▶ **What this task involves**
Tally the lines in the entries below where the string "https" occurs. Reply with the total alone.

+ + + +

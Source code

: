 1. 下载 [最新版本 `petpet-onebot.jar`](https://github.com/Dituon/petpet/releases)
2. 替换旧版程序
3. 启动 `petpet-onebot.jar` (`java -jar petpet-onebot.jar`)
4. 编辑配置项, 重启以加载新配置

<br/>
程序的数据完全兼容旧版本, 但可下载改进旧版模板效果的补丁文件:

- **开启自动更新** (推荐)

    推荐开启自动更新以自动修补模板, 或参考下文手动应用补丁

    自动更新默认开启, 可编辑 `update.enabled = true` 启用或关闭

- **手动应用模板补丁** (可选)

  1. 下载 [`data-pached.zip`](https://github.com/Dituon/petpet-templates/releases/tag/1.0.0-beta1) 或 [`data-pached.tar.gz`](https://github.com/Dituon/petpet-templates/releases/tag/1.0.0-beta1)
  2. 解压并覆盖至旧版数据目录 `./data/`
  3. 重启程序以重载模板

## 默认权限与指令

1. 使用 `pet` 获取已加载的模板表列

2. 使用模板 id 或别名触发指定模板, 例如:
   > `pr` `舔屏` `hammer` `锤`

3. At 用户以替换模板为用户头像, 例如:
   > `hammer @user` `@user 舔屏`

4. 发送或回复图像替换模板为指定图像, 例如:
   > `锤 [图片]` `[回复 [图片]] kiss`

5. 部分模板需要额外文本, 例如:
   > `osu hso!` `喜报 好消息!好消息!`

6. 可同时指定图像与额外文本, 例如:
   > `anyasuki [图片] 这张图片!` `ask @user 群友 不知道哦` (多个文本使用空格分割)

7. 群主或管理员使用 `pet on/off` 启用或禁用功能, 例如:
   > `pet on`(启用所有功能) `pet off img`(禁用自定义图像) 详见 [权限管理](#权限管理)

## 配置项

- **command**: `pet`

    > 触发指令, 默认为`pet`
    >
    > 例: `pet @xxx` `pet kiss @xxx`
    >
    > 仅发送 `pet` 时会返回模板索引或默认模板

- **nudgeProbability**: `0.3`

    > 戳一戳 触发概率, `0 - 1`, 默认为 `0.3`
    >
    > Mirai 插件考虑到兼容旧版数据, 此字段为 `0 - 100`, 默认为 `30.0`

+ + + +

▶ **Response to the task**
2